● PROVIDED RECORDS
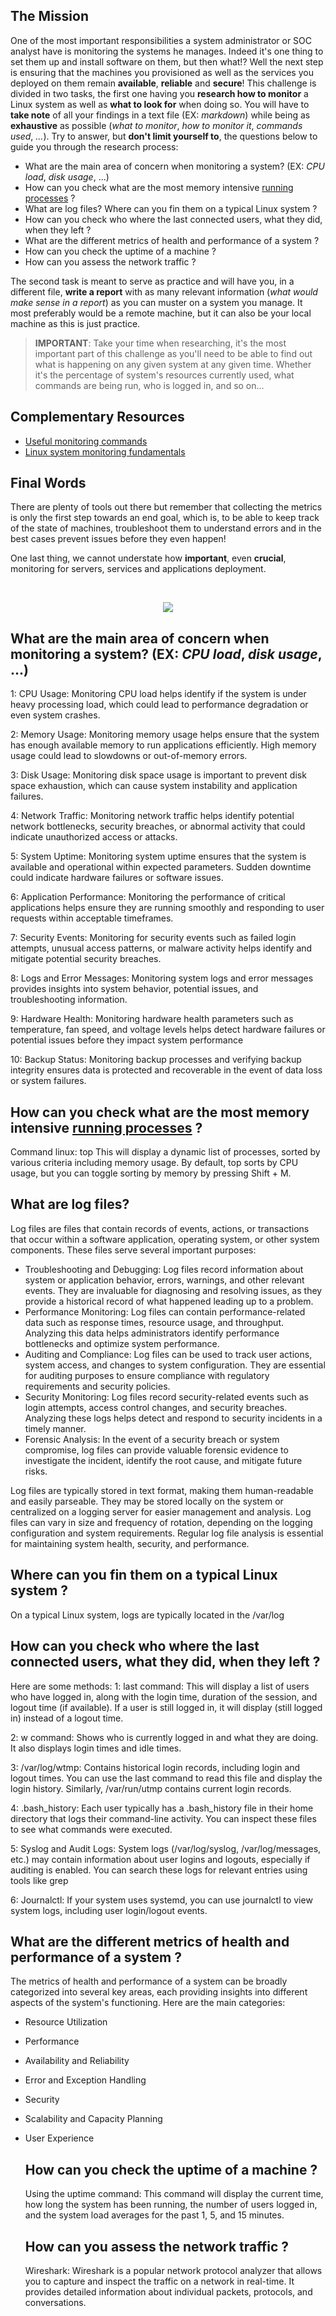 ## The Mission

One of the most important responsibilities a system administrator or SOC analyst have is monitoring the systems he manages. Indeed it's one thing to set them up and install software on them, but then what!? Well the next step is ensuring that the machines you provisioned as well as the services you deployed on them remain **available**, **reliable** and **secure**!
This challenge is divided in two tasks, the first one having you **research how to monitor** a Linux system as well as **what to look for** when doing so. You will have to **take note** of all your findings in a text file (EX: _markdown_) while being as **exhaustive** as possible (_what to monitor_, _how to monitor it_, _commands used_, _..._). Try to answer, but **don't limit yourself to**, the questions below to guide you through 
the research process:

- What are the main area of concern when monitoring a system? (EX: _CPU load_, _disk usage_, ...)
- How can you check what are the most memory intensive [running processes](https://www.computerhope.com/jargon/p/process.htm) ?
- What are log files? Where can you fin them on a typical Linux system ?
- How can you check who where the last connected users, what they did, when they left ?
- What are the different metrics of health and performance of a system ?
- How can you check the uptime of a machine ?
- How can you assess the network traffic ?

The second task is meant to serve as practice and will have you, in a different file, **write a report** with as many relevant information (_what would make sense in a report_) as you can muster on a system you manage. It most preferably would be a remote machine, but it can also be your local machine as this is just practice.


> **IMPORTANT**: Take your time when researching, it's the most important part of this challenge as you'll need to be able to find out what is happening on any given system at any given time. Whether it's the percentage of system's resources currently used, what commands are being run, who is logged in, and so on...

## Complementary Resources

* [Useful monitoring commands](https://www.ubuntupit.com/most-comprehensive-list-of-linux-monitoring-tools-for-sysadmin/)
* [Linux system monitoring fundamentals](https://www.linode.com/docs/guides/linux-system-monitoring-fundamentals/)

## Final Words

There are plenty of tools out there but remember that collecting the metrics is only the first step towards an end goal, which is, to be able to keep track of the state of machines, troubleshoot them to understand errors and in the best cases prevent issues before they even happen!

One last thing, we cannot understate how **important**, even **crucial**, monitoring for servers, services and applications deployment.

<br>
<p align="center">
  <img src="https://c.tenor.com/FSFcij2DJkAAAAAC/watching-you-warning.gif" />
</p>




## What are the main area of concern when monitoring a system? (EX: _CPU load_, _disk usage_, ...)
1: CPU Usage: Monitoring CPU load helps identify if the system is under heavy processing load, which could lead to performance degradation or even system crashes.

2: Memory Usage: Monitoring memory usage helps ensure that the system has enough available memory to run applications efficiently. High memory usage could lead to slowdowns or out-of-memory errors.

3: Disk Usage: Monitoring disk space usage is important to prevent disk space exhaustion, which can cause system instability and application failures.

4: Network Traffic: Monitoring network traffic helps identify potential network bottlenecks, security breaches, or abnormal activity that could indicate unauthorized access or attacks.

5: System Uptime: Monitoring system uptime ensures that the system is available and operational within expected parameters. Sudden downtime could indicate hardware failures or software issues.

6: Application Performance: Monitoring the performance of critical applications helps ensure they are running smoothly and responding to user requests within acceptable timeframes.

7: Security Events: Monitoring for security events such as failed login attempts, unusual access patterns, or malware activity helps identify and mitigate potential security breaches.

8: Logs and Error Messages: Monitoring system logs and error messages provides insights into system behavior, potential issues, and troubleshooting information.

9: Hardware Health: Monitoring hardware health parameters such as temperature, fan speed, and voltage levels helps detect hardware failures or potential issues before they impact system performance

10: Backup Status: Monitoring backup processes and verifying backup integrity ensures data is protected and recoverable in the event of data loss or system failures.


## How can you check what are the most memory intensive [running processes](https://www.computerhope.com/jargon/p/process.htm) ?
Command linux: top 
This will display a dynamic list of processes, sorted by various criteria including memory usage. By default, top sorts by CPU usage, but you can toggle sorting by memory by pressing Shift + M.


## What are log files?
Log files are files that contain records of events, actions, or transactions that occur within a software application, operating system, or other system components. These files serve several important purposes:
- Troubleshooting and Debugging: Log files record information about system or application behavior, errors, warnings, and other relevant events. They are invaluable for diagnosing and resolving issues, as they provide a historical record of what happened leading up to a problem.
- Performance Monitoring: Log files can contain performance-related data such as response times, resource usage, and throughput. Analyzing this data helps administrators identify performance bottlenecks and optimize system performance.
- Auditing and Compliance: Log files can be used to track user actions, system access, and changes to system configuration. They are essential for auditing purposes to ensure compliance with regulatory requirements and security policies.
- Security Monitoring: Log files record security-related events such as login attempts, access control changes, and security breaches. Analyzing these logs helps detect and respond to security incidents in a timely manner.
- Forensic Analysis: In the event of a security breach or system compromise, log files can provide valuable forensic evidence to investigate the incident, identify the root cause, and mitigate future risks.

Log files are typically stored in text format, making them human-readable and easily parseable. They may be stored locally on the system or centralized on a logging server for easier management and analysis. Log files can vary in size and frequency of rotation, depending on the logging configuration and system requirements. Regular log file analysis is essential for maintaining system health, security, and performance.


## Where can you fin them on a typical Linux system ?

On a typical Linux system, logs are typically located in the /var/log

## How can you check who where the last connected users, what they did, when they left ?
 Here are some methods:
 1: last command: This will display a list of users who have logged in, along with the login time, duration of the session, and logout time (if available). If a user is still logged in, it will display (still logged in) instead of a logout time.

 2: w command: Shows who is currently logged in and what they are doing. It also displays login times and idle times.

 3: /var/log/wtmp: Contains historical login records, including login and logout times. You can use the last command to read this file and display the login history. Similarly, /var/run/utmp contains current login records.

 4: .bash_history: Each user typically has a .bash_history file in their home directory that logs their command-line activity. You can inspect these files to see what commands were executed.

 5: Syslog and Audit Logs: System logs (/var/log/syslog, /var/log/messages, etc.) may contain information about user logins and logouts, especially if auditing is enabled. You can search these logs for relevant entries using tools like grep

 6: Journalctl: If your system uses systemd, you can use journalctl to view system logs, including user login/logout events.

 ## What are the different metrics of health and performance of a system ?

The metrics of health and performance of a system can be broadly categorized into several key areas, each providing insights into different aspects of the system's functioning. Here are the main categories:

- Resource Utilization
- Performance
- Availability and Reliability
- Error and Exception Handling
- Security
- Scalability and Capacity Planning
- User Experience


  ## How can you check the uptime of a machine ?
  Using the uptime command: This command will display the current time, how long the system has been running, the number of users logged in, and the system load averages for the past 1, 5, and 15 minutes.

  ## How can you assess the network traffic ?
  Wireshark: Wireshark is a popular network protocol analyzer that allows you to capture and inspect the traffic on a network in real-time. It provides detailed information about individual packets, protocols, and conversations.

● AIM OF THE TASK
Give back the material word for word and drop the pictures it holds.

● RESULT OF THIS TASK
 ## The Mission

One of the most important responsibilities a system administrator or SOC analyst have is monitoring the systems he manages. Indeed it's one thing to set them up and install software on them, but then what!? Well the next step is ensuring that the machines you provisioned as well as the services you deployed on them remain **available**, **reliable** and **secure**!
This challenge is divided in two tasks, the first one having you **research how to monitor** a Linux system as well as **what to look for** when doing so. You will have to **take note** of all your findings in a text file (EX: _markdown_) while being as **exhaustive** as possible (_what to monitor_, _how to monitor it_, _commands used_, _..._). Try to answer, but **don't limit yourself to**, the questions below to guide you through 
the research process:

- What are the main area of concern when monitoring a system? (EX: _CPU load_, _disk usage_, ...)
- How can you check what are the most memory intensive [running processes](https://www.computerhope.com/jargon/p/process.htm) ?
- What are log files? Where can you fin them on a typical Linux system ?
- How can you check who where the last connected users, what they did, when they left ?
- What are the different metrics of health and performance of a system ?
- How can you check the uptime of a machine ?
- How can you assess the network traffic ?

The second task is meant to serve as practice and will have you, in a different file, **write a report** with as many relevant information (_what would make sense in a report_) as you can muster on a system you manage. It most preferably would be a remote machine, but it can also be your local machine as this is just practice.


> **IMPORTANT**: Take your time when researching, it's the most important part of this challenge as you'll need to be able to find out what is happening on any given system at any given time. Whether it's the percentage of system's resources currently used, what commands are being run, who is logged in, and so on...

## Complementary Resources

* [Useful monitoring commands](https://www.ubuntupit.com/most-comprehensive-list-of-linux-monitoring-tools-for-sysadmin/)
* [Linux system monitoring fundamentals](https://www.linode.com/docs/guides/linux-system-monitoring-fundamentals/)

## Final Words

There are plenty of tools out there but remember that collecting the metrics is only the first step towards an end goal, which is, to be able to keep track of the state of machines, troubleshoot them to understand errors and in the best cases prevent issues before they even happen!

One last thing, we cannot understate how **important**, even **crucial**, monitoring for servers, services and applications deployment.

<br>
<p align="center">
  <img src="https://c.tenor.com/FSFcij2DJkAAAAAC/watching-you-warning.gif" />
</p>




## What are the main area of concern when monitoring a system? (EX: _CPU load_, _disk usage_, ...)
1: CPU Usage: Monitoring CPU load helps identify if the system is under heavy processing load, which could lead to performance degradation or even system crashes.

2: Memory Usage: Monitoring memory usage helps ensure that the system has enough available memory to run applications efficiently. High memory usage could lead to slowdowns or out-of-memory errors.

3: Disk Usage: Monitoring disk space usage is important to prevent disk space exhaustion, which can cause system instability and application failures.

4: Network Traffic: Monitoring network traffic helps identify potential network bottlenecks, security breaches, or abnormal activity that could indicate unauthorized access or attacks.

5: System Uptime: Monitoring system uptime ensures that the system is available and operational within expected parameters. Sudden downtime could indicate hardware failures or software issues.

6: Application Performance: Monitoring the performance of critical applications helps ensure they are running smoothly and responding to user requests within acceptable timeframes.

7: Security Events: Monitoring for security events such as failed login attempts, unusual access patterns, or malware activity helps identify and mitigate potential security breaches.

8: Logs and Error Messages: Monitoring system logs and error messages provides insights into system behavior, potential issues, and troubleshooting information.

9: Hardware Health: Monitoring hardware health parameters such as temperature, fan speed, and voltage levels helps detect hardware failures or potential issues before they impact system performance

10: Backup Status: Monitoring backup processes and verifying backup integrity ensures data is protected and recoverable in the event of data loss or system failures.


## How can you check what are the most memory intensive [running processes](https://www.computerhope.com/jargon/p/process.htm) ?
Command linux: top 
This will display a dynamic list of processes, sorted by various criteria including memory usage. By default, top sorts by CPU usage, but you can toggle sorting by memory by pressing Shift + M.


## What are log files?
Log files are files that contain records of events, actions, or transactions that occur within a software application, operating system, or other system components. These files serve several important purposes:
- Troubleshooting and Debugging: Log files record information about system or application behavior, errors, warnings, and other relevant events. They are invaluable for diagnosing and resolving issues, as they provide a historical record of what happened leading up to a problem.
- Performance Monitoring: Log files can contain performance-related data such as response times, resource usage, and throughput. Analyzing this data helps administrators identify performance bottlenecks and optimize system performance.
- Auditing and Compliance: Log files can be used to track user actions, system access, and changes to system configuration. They are essential for auditing purposes to ensure compliance with regulatory requirements and security policies.
- Security Monitoring: Log files record security-related events such as login attempts, access control changes, and security breaches. Analyzing these logs helps detect and respond to security incidents in a timely manner.
- Forensic Analysis: In the event of a security breach or system compromise, log files can provide valuable forensic evidence to investigate the incident, identify the root cause, and mitigate future risks.

Log files are typically stored in text format, making them human-readable and easily parseable. They may be stored locally on the system or centralized on a logging server for easier management and analysis. Log files can vary in size and frequency of rotation, depending on the logging configuration and system requirements. Regular log file analysis is essential for maintaining system health, security, and performance.


## Where can you fin them on a typical Linux system ?

On a typical Linux system, logs are typically located in the /var/log

## How can you check who where the last connected users, what they did, when they left ?
 Here are some methods:
 1: last command: This will display a list of users who have logged in, along with the login time, duration of the session, and logout time (if available). If a user is still logged in, it will display (still logged in) instead of a logout time.

 2: w command: Shows who is currently logged in and what they are doing. It also displays login times and idle times.

 3: /var/log/wtmp: Contains historical login records, including login and logout times. You can use the last command to read this file and display the login history. Similarly, /var/run/utmp contains current login records.

 4: .bash_history: Each user typically has a .bash_history file in their home directory that logs their command-line activity. You can inspect these files to see what commands were executed.

 5: Syslog and Audit Logs: System logs (/var/log/syslog, /var/log/messages, etc.) may contain information about user logins and logouts, especially if auditing is enabled. You can search these logs for relevant entries using tools like grep

 6: Journalctl: If your system uses systemd, you can use journalctl to view system logs, including user login/logout events.

 ## What are the different metrics of health and performance of a system ?

The metrics of health and performance of a system can be broadly categorized into several key areas, each providing insights into different aspects of the system's functioning. Here are the main categories:

- Resource Utilization
- Performance
- Availability and Reliability
- Error and Exception Handling
- Security
- Scalability and Capacity Planning
- User Experience


  ## How can you check the uptime of a machine ?
  Using the uptime command: This command will display the current time, how long the system has been running, the number of users logged in, and the system load averages for the past 1, 5, and 15 minutes.

  ## How can you assess the network traffic ?
  Wireshark: Wireshark is a popular network protocol analyzer that allows you to capture and inspect the traffic on a network in real-time. It provides detailed information about individual packets, protocols, and conversations.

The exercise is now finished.